◆ **WHAT IS BEING ASKED**
Locate the string "left" in the listing below. Copy every line where it is found.
──────── MATERIAL PROVIDED
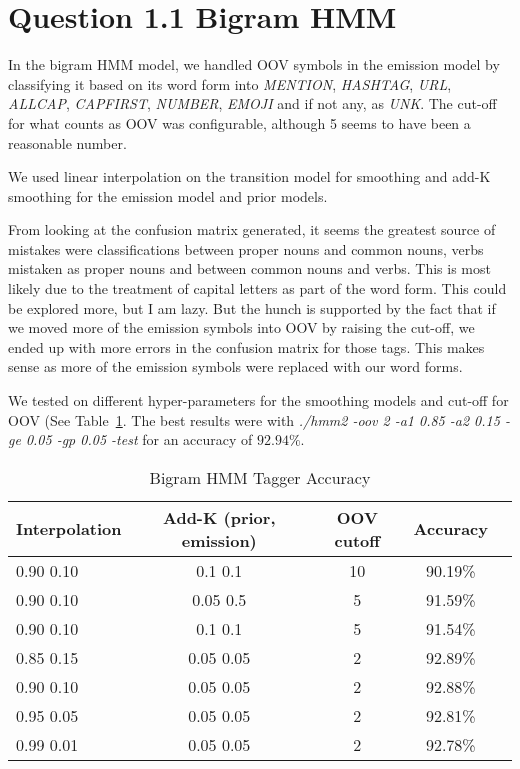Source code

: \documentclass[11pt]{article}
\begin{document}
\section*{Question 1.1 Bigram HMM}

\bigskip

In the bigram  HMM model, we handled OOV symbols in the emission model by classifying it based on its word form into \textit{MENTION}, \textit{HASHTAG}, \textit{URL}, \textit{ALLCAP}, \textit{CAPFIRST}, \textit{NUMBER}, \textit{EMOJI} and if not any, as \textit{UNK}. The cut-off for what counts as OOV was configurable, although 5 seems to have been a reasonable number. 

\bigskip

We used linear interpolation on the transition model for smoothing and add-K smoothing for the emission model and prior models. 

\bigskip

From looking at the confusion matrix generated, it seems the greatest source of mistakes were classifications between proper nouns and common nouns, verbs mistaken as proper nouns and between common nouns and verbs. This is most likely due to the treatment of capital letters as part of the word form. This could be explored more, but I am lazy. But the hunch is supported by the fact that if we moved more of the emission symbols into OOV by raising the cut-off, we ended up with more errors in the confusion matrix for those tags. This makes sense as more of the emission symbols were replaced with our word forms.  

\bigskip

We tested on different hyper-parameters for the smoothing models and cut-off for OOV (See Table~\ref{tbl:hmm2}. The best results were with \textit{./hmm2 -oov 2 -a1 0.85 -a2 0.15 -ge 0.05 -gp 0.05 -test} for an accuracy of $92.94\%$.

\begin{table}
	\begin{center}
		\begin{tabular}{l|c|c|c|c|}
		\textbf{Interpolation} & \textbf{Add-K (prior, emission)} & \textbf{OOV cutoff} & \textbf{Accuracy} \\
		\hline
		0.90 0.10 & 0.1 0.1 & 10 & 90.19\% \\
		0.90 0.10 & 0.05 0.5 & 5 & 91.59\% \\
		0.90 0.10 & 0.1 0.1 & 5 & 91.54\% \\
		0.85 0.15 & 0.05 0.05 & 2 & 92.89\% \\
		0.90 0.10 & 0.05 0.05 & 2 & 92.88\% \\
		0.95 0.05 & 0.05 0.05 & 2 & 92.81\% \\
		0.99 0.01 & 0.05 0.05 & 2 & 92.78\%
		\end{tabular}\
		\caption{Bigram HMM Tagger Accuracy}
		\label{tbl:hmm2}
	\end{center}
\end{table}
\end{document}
────────────────
──────── MATERIAL PROVIDED
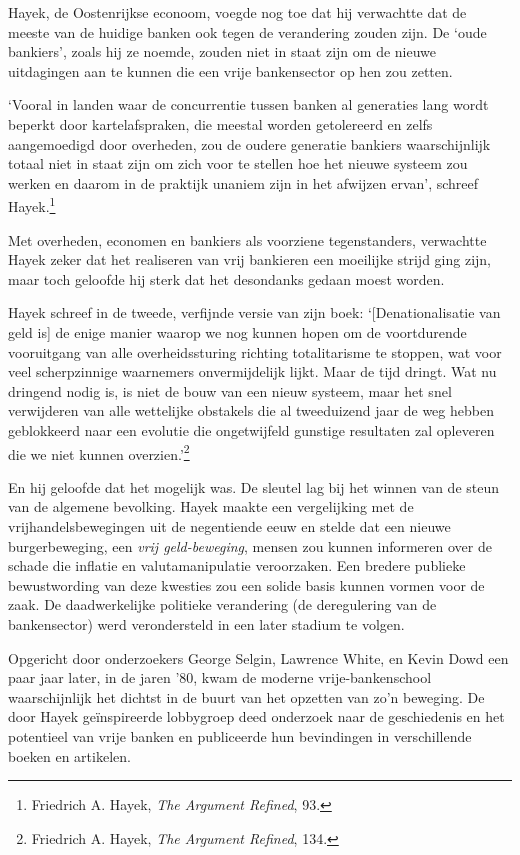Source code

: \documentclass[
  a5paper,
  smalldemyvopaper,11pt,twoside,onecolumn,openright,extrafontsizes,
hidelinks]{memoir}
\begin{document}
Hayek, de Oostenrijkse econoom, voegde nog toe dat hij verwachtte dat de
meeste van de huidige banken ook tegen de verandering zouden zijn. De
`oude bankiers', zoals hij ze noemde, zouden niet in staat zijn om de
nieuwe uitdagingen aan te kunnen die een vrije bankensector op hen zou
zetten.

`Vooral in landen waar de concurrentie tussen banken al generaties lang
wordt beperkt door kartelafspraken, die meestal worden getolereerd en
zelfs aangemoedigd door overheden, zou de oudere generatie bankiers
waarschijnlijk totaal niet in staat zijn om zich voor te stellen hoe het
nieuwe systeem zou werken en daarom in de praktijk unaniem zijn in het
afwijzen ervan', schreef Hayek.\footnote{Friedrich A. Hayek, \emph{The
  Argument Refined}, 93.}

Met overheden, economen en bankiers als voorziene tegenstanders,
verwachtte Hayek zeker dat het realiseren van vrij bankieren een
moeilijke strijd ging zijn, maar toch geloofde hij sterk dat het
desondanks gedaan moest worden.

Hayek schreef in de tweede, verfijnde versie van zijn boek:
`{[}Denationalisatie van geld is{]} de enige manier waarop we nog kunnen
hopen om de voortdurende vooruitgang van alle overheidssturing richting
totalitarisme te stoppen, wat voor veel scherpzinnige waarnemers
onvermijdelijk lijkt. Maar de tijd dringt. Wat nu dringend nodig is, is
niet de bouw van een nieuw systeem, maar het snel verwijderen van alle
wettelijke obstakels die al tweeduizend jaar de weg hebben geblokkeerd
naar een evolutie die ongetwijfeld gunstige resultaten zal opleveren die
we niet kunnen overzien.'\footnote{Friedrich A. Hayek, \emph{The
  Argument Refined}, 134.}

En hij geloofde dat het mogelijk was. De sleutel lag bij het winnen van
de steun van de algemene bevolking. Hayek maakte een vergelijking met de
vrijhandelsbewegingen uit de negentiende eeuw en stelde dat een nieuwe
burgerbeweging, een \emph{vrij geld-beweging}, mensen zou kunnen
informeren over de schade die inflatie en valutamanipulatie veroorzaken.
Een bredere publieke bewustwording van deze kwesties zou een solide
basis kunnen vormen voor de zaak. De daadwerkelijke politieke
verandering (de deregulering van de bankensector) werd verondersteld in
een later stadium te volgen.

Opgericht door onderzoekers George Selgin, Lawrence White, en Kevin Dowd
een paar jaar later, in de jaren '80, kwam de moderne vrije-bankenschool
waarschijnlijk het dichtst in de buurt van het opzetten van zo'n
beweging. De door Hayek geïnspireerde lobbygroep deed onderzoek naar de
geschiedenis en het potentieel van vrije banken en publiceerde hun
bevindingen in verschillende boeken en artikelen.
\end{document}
────────────────
──────── MATERIAL PROVIDED
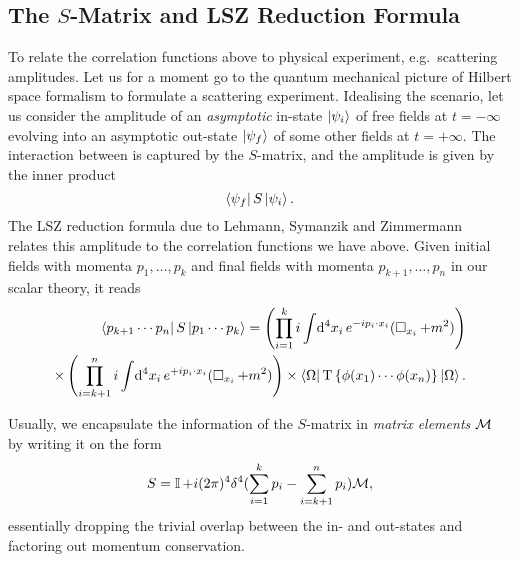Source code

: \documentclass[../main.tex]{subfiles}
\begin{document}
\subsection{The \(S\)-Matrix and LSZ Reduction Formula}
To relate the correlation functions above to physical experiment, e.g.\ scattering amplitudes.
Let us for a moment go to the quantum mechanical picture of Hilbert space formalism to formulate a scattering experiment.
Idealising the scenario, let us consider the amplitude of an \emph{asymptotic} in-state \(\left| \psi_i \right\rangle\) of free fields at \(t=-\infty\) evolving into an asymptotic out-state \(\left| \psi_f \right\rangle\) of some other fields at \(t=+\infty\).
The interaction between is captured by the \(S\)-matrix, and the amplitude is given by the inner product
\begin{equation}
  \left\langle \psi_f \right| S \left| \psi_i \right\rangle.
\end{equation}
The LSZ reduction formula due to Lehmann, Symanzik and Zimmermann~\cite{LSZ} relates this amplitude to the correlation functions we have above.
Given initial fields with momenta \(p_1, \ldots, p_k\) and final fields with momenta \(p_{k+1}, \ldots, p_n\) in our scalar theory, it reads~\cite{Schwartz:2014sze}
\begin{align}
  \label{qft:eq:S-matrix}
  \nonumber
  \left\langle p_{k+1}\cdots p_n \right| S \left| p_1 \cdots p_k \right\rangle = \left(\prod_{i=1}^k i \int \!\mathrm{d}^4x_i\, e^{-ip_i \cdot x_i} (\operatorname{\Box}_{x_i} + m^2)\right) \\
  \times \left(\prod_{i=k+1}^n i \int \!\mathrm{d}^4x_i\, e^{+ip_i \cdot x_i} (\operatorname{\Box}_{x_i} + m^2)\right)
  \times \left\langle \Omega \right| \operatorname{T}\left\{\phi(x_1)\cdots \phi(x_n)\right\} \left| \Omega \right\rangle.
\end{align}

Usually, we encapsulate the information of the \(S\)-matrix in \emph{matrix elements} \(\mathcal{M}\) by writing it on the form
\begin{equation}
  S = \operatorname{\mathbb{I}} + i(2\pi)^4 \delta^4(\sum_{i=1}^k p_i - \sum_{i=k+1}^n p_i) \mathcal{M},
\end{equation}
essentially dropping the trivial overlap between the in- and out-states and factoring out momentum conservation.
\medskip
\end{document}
────────────────
◆ **TASK SOLUTION**
Idealising the scenario, let us consider the amplitude of an \emph{asymptotic} in-state \(\left| \psi_i \right\rangle\) of free fields at \(t=-\infty\) evolving into an asymptotic out-state \(\left| \psi_f \right\rangle\) of some other fields at \(t=+\infty\).
  \left\langle \psi_f \right| S \left| \psi_i \right\rangle.
  \left\langle p_{k+1}\cdots p_n \right| S \left| p_1 \cdots p_k \right\rangle = \left(\prod_{i=1}^k i \int \!\mathrm{d}^4x_i\, e^{-ip_i \cdot x_i} (\operatorname{\Box}_{x_i} + m^2)\right) \\
  \times \left(\prod_{i=k+1}^n i \int \!\mathrm{d}^4x_i\, e^{+ip_i \cdot x_i} (\operatorname{\Box}_{x_i} + m^2)\right)
  \times \left\langle \Omega \right| \operatorname{T}\left\{\phi(x_1)\cdots \phi(x_n)\right\} \left| \Omega \right\rangle.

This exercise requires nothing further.